Table 3 Multivariable logistic regression analysis of variables associated with HT in ischemic stroke patients with AF

Discussion

The frequency of HT was 22.6% in the present prospective study. This frequency was slightly higher than the frequency of HT (19.2%) we previously reported in ischemic stroke patients without AF [19] and that could be due to the inclusion of higher risk group of ischemic stroke patients. Our frequency of HT was similar with the result of D’Anna and colleagues who reported a frequency of 20.6% HT in patients with AF [20]. Similar to stroke patients without AF, large infarction size and CMB were significantly associated with incidence of HT [19]. However, NIHSS was not statistically significant using logistic regression analysis. This could be explained by the nature of stoke in AF patients that is characterized by high NIHSS [21].

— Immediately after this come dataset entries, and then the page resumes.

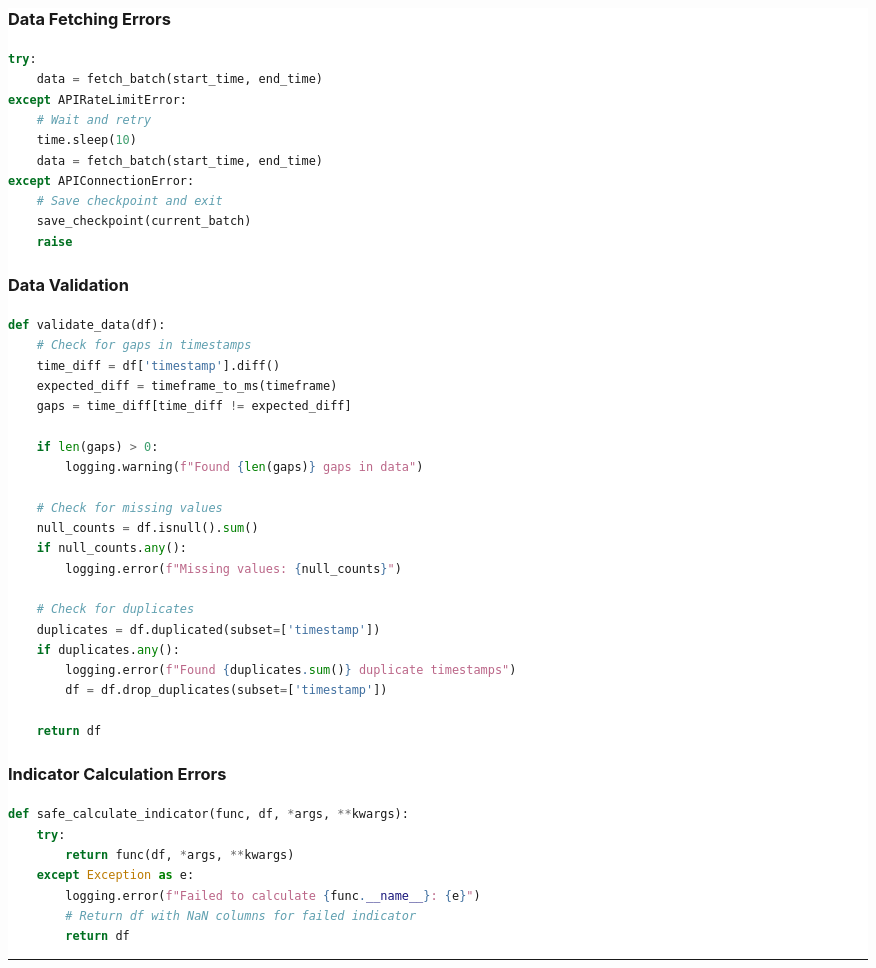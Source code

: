 ### Data Fetching Errors
```python
try:
    data = fetch_batch(start_time, end_time)
except APIRateLimitError:
    # Wait and retry
    time.sleep(10)
    data = fetch_batch(start_time, end_time)
except APIConnectionError:
    # Save checkpoint and exit
    save_checkpoint(current_batch)
    raise
```

### Data Validation
```python
def validate_data(df):
    # Check for gaps in timestamps
    time_diff = df['timestamp'].diff()
    expected_diff = timeframe_to_ms(timeframe)
    gaps = time_diff[time_diff != expected_diff]

    if len(gaps) > 0:
        logging.warning(f"Found {len(gaps)} gaps in data")

    # Check for missing values
    null_counts = df.isnull().sum()
    if null_counts.any():
        logging.error(f"Missing values: {null_counts}")

    # Check for duplicates
    duplicates = df.duplicated(subset=['timestamp'])
    if duplicates.any():
        logging.error(f"Found {duplicates.sum()} duplicate timestamps")
        df = df.drop_duplicates(subset=['timestamp'])

    return df
```

### Indicator Calculation Errors
```python
def safe_calculate_indicator(func, df, *args, **kwargs):
    try:
        return func(df, *args, **kwargs)
    except Exception as e:
        logging.error(f"Failed to calculate {func.__name__}: {e}")
        # Return df with NaN columns for failed indicator
        return df
```

---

The present study has shown that old age, size of infarction, and CMB ≥ 10 were independently associated with increased risk for HT in ischemic stroke patients with AF. Our results suggest that large infarction size independently predicts HT in ischemic stroke patients with AF. This was consistent with the results of several studies in patients of other ethnicities [6, 7, 19,20,21,22,23,24]. According to the current European guidelines on AF, it was recommended to consider the size of brain infarction and HT before starting anticoagulation. In addition delaying oral anticoagulation was suggested with moderate or large infarction size [25]. It has been reported that HT risk increases by fourfold by increasing the of infarct size from one level to the next [4].

In the current study, we investigated the effect of different grades of CMBs that could predict the risk of future HT. Our data provide some evidence to suggest that CMBs ≥ 10 could be a predictor for HT. This was supported by a recent study demonstrated that the presence of CMB ≥ 5 on MRI might identify subgroups of AF ischemic stroke patients with high ICH risk [26]. Consistent with our result, several studies demonstrated increased HT in patients with CMB [19, 27,28,29,30]. CMB could be an indicator for the severity of cerebral microangiopathy that could explain the abnormal permeability of the arteriolar BBB leading to extravasations of blood components [28, 31]. Therefore, it was suggested that these lesions might be indicative of a bleeding prone state in HT after acute ischemic stroke.

Regarding age in the present study, age was a statistically significant independent predictor for HT. This was in agreement with the result of other studies that identified age as one of the most risk factor for HT [32,33,34]. Moreover, a recent met-analysis included 15 studies with 3480 ischemic stroke patients documented the significant association of HT and age [5].

Our results led to the identification of predictive factors in AF stroke patients who are clinically relevant high-risk for developing HT. Our findings suggest that caution should be considered when prescribing antithrombotic therapies to patients with old age, large cerebral infarction and CMB. Incorporation of MRI screening into clinical practice for patients with AF will lead to considerable improvements in stroke prevention and predictive ability for identification of risk factors for HT. Our study was limited by the study design as the study involves a sample of patients at a single hospital and not a multicenter study, although it is a large hospital in Egypt that serves a wide neighboring area. In addition, we did not study association of HT incidence with the type of AF because a large number of our patients were accidentally diagnosed after admission. Therefore, we could not detect its exact type since persistent and permanent diagnosis would require a much longer time scale than our study. Even with these limitations, our data strongly suggest that age, size of infarction, and CMB are important predictors of HT in ischemic stroke patients with AF. Future risk scores should include CMB as a neuroimaging marker in addition to clinical parameters to identify patients with stroke at risk of HT and further studies are urgently needed to determine how neuroimaging markers may contribute to improvement of risk prediction of HT.